By Miriam Hill INQUIRER STAFF WRITER
NEW YORK - Internet Capital Group, of Wayne, which sums up its business strategy in the video-game phrase "Game Over," expanded its share of the e-commerce marketplace with the announcement last night of a deal with a Hong Kong holding company.
ICG said that it and a $65 billion Hong Kong conglomerate would create two companies to develop business-to-business Internet commerce in Asia.
ICG and Hutchison Whampoa Ltd. would develop ICG AsiaWorks, which would invest in and acquire Internet companies in Asia. The partners also would start a procurement-services joint venture. Both new companies are to be based in Hong Kong. Financial terms of the potential deal were not disclosed.
Earlier yesterday, Internet Capital announced that it would buy 53 percent of a private software firm, RightWorks, for $657 million to expand its share of business-to-business marketplaces.
"We are trying to create a position of strength, which means 'Lights Out, You've Won, Game Over,' " said Ken Fox, ICG's cofounder and managing director.
ICG paid $22 million in cash and approximately $635 million in stock for RightWorks, a San Jose company that makes electronic-commerce procurement software for business-to-business exchanges. The software enables companies with their own Internet marketplaces to communicate with two of the largest business-to-business electronic markets, Ariba Inc. and Commerce One Inc.
RightWorks' customers include Aspect Development Inc., TradeMatrix.com, ShopNow.com, VerticalNet Inc., and Wells Fargo & Co.
VerticalNet, a Horsham-based Web site operator that is one-third owned by ICG, said yesterday that it agreed to acquire a private Internet software company, Tradeum Inc., of San Francisco, for $475 million in stock.
Doug Alexander, an ICG managing director and chairman of VerticalNet, said the difference between the two firms is that RightWorks' software facilitated communication while Tradeum's emphasized price.
"RightWorks is a procurement engine that handles work flow, whereas Tradeum is a price engine," Alexander said. "It is used in spot markets for buying and selling."

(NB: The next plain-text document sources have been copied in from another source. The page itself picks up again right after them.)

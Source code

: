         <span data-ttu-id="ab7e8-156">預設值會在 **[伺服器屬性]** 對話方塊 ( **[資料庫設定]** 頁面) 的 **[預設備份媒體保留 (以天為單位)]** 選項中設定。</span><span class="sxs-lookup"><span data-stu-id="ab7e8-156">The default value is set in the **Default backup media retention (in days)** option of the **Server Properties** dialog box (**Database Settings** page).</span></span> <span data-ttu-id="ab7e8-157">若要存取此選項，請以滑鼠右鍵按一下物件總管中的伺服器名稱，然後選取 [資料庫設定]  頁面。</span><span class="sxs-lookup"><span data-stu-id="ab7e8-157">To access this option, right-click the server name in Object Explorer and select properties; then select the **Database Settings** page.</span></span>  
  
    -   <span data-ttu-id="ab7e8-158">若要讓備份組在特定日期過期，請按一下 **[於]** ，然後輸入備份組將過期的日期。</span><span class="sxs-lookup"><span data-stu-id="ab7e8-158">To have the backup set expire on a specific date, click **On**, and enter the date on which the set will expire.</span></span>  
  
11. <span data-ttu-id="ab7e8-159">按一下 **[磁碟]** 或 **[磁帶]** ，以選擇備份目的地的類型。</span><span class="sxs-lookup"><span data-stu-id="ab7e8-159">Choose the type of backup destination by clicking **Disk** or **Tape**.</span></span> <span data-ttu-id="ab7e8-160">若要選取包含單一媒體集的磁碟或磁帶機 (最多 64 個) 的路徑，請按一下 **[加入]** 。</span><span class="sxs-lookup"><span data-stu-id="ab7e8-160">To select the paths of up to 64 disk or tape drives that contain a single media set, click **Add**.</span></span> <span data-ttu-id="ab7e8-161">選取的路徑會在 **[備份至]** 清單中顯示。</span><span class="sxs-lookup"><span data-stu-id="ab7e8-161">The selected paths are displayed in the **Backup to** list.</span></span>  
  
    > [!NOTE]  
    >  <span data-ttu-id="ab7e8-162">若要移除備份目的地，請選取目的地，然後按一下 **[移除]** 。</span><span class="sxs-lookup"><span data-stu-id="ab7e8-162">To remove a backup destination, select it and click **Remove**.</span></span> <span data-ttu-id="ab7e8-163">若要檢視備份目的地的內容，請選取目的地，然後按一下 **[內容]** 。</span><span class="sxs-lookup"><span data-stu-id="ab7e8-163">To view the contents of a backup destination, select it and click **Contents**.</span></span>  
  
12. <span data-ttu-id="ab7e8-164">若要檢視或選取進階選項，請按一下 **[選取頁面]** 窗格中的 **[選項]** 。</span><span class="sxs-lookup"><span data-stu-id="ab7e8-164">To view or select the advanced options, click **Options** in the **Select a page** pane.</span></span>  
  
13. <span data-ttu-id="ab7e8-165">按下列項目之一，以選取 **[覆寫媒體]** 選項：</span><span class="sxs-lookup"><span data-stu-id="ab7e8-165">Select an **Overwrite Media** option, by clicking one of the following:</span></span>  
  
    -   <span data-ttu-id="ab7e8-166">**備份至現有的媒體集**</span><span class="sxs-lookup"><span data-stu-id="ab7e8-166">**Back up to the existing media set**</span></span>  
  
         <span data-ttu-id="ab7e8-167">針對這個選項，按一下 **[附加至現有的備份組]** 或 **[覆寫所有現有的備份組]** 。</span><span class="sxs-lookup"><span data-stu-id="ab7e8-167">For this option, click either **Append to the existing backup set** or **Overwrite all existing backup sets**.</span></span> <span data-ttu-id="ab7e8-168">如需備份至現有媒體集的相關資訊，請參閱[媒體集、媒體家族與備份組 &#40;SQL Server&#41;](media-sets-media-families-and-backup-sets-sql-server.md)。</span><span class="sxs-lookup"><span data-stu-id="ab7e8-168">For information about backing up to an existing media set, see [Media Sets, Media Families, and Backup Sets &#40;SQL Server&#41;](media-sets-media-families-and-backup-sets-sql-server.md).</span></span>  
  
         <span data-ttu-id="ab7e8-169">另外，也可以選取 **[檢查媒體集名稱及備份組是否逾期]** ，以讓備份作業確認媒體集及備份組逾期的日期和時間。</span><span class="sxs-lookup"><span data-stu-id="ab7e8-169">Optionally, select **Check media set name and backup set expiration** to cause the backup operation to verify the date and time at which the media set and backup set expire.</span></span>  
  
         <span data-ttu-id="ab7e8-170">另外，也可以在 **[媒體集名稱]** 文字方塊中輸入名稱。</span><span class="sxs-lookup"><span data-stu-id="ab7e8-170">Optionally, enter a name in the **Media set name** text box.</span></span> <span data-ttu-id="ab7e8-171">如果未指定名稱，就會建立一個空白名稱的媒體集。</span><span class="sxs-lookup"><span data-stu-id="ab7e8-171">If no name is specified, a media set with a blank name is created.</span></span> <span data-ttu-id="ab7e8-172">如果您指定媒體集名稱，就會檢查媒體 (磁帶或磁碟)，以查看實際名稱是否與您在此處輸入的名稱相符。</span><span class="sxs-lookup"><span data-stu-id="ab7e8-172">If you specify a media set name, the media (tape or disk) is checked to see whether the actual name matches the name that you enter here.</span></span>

Alexander and Ken Fox, ICG's cofounder and managing director, were attending an ICG conference for some 200 institutional investors yesterday.
ICG's stock is almost 24 times its value when it went public in August, and it has a market capitalization of about $36 billion.
In addition to VerticalNet, Internet Capital now owns stakes in four public companies: Breakaway Solutions Inc., Emerge Interactive Inc., Onvia.com Inc. and U.S. Interactive Inc. Eight other companies in which ICG has a stake have filed to go public.
At the conference, ICG's chief executive officer, Walter W. Buckley III, said ICG aimed to be in 45 of the top 50 business-to-business e-commerce markets by the end of the year, to be No. 1 in 20 of those markets, and to take an additional 10 of its 57 portfolio-stakes companies public.
"This looks like a good technology," said Henry Blodget, Internet analyst at Merrill Lynch & Co., which was an underwriter of ICG's initial public offering. "In almost every software market, there are usually three or four players, and, over time, the world begins to standardize around one player," which could be ICG.
"In e-commerce, there's not just a single buyer, but a supply chain, so it's very important that software work with different technologies used in different parts of the supply chain."
Blodget said: "Internet Capital has been effective in making acquisitions because they are flexible about when to invest in companies.
"Sometimes it's just after those companies are started. Sometimes it's when they are worth more than $1 billion."
Hutchison Whampoa, which has 80,000 employees in 26 countries, has extensive holdings in shipping, retailing and manufacturing, and recently has invested heavily in telecom projects. It entered into an alliance with Priceline.com to introduce buyer-driven e-commerce to Asia, and teamed with DLJdirect to extend investment services to the region.
ICG shares fell $3.05 to $38.13 yesterday, while Vertical Net went up $16 to $253.50.